De fait, si nous accédions à votre demande, nous transférerions les 51 000 contrôles fiscaux annuels aux magistrats. Étant donné l'état dans lequel la garde des sceaux a trouvé l'administration de la justice dans ce pays, cela serait absolument dramatique !
L'exposé sommaire de votre amendement relève que la trop méconnue commission des infractions traite, bizarrement, à peu près le même nombre de dossiers chaque année. C'est vrai. Mais la nature des dossiers qu'elle traite a totalement changé. Auparavant, ce que les membres de la CIF avaient coutume d'appeler des dossiers de « maçons turcs » constituait la majorité des infractions fiscales. À cette époque, la CIF défendait le contribuable. Aujourd'hui, elle défend les contribuables, mais contre les fraudeurs ! La logique a totalement changé. La commission des infractions fiscales doit se prononcer sur des dossiers d'une tout autre nature.

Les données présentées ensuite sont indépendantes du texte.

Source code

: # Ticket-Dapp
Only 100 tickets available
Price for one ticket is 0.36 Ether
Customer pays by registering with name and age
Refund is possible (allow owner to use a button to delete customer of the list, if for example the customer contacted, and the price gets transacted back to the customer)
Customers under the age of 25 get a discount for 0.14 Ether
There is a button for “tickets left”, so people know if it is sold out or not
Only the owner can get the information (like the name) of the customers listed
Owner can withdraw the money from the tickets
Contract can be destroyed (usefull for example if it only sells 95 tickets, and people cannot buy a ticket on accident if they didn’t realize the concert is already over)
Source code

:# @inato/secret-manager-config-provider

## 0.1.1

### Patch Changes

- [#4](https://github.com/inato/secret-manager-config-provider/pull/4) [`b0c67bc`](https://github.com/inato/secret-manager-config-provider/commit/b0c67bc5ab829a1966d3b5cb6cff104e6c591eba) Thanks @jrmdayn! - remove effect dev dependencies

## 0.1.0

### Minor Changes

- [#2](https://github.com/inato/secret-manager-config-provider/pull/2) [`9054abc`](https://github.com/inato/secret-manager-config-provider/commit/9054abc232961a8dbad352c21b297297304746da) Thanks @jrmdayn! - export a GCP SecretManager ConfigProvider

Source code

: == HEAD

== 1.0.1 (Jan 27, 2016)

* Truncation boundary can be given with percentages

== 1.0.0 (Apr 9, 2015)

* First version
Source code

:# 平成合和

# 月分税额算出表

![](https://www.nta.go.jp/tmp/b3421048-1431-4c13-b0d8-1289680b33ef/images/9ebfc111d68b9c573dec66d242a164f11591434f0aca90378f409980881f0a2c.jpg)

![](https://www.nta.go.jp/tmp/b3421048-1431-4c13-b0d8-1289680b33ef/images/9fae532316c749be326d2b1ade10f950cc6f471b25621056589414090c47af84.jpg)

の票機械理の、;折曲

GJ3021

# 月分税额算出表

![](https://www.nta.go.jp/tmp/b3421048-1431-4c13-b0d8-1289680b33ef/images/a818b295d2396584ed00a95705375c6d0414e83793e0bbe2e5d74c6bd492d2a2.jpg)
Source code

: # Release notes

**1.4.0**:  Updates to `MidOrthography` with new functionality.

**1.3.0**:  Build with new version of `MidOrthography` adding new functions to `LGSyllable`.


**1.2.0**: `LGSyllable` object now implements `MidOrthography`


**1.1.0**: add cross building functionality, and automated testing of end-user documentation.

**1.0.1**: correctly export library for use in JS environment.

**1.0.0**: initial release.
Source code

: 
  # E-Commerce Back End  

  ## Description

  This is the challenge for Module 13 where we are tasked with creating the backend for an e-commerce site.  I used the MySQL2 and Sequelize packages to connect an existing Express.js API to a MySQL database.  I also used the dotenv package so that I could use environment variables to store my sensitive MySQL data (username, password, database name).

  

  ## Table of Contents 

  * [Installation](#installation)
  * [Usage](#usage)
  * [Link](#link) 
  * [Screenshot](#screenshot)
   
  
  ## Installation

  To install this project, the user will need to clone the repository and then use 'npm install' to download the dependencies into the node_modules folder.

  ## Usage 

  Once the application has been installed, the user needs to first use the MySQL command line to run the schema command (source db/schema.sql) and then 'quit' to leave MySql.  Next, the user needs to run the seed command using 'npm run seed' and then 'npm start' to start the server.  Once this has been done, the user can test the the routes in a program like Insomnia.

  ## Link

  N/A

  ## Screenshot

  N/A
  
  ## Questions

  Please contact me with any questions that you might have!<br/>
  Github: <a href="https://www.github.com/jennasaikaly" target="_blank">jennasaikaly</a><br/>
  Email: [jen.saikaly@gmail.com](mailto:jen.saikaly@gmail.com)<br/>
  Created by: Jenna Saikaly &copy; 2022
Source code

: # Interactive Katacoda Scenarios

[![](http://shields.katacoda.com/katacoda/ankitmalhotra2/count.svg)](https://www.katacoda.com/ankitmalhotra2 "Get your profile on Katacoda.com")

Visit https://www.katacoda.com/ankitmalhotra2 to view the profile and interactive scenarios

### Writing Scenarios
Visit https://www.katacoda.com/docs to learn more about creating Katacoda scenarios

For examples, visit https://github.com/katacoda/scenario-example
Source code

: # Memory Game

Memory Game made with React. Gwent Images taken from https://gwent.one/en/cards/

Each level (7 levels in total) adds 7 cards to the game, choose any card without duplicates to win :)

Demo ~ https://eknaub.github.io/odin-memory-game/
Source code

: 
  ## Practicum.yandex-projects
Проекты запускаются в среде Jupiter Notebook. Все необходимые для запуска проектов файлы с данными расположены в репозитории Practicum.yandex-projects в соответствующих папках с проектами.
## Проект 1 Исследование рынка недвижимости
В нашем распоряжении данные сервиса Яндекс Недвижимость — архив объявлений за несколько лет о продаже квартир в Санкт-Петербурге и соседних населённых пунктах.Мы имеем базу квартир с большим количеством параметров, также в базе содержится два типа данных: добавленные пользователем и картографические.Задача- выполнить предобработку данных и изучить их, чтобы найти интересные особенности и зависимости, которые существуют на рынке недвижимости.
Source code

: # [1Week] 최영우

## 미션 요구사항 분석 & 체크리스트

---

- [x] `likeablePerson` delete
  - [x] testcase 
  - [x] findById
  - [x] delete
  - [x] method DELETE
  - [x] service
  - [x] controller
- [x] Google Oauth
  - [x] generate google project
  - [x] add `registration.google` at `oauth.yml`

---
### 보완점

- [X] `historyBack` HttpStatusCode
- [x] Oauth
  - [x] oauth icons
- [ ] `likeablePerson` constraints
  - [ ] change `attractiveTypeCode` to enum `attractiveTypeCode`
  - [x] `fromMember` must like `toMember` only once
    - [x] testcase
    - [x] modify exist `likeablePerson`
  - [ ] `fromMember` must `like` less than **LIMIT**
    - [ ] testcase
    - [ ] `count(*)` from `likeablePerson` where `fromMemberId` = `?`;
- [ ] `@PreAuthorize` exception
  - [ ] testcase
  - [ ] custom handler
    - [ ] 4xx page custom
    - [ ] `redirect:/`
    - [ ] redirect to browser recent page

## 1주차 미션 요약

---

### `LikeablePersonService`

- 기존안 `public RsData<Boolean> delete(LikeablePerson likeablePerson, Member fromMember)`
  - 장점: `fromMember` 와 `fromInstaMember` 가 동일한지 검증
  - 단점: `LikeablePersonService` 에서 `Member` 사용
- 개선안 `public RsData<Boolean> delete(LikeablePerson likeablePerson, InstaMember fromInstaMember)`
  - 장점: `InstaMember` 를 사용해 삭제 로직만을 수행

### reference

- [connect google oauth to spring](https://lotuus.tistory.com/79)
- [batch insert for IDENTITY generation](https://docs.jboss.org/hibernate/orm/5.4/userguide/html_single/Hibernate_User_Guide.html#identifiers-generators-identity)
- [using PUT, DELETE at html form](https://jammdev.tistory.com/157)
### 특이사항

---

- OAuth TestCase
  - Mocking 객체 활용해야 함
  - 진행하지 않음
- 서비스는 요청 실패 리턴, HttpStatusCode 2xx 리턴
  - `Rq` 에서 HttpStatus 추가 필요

Que se passe-t-il en amont, avant même la transmission à la justice ? Ce point est très intéressant. Avant, il y a eu des amendes, des majorations. C'est exactement comme quand on doit payer une contravention. Il vous est peut-être arrivé de ne pas mettre de pièces dans le parcmètre ? On vous dresse une contravention, mais vous pouvez écrire au préfet de police pour la contester. C'est pareil en matière fiscale. L'administration fiscale procède à des contrôles. Il arrive que les contribuables se soient trompés, ou demandent à bénéficier d'une réduction à laquelle ils n'ont pas droit, c'est une matière compliquée… Bref, l'administration cherche, d'abord, à établir la bonne foi du contribuable, et peut le cas échéant le sanctionner par une amende fiscale qui est normalement la même pour tous et qui n'entraîne pas de poursuite pénale au sens correctionnel du terme.
Comprenez, monsieur Dupont-Aignan, que l'administration fiscale entend le contribuable, le sanctionne, puis transmet à la justice des cas extraordinairement lourds, pour lesquels très peu de peines de prison sont pourtant prononcées. Cela relève de la justice, c'est le principe de l'individualisation des peines. Et il n'y a pas énormément d'amendes non plus. La médiane des amendes prononcées par les magistrats est très en deçà de celle des amendes dont s'acquittent les contribuables contrôlés en amont par l'administration fiscale.
Pour toutes ces raisons, je vous propose de retirer cet amendement qui va à l'inverse de l'objectif que vous poursuivez, le même que le nôtre.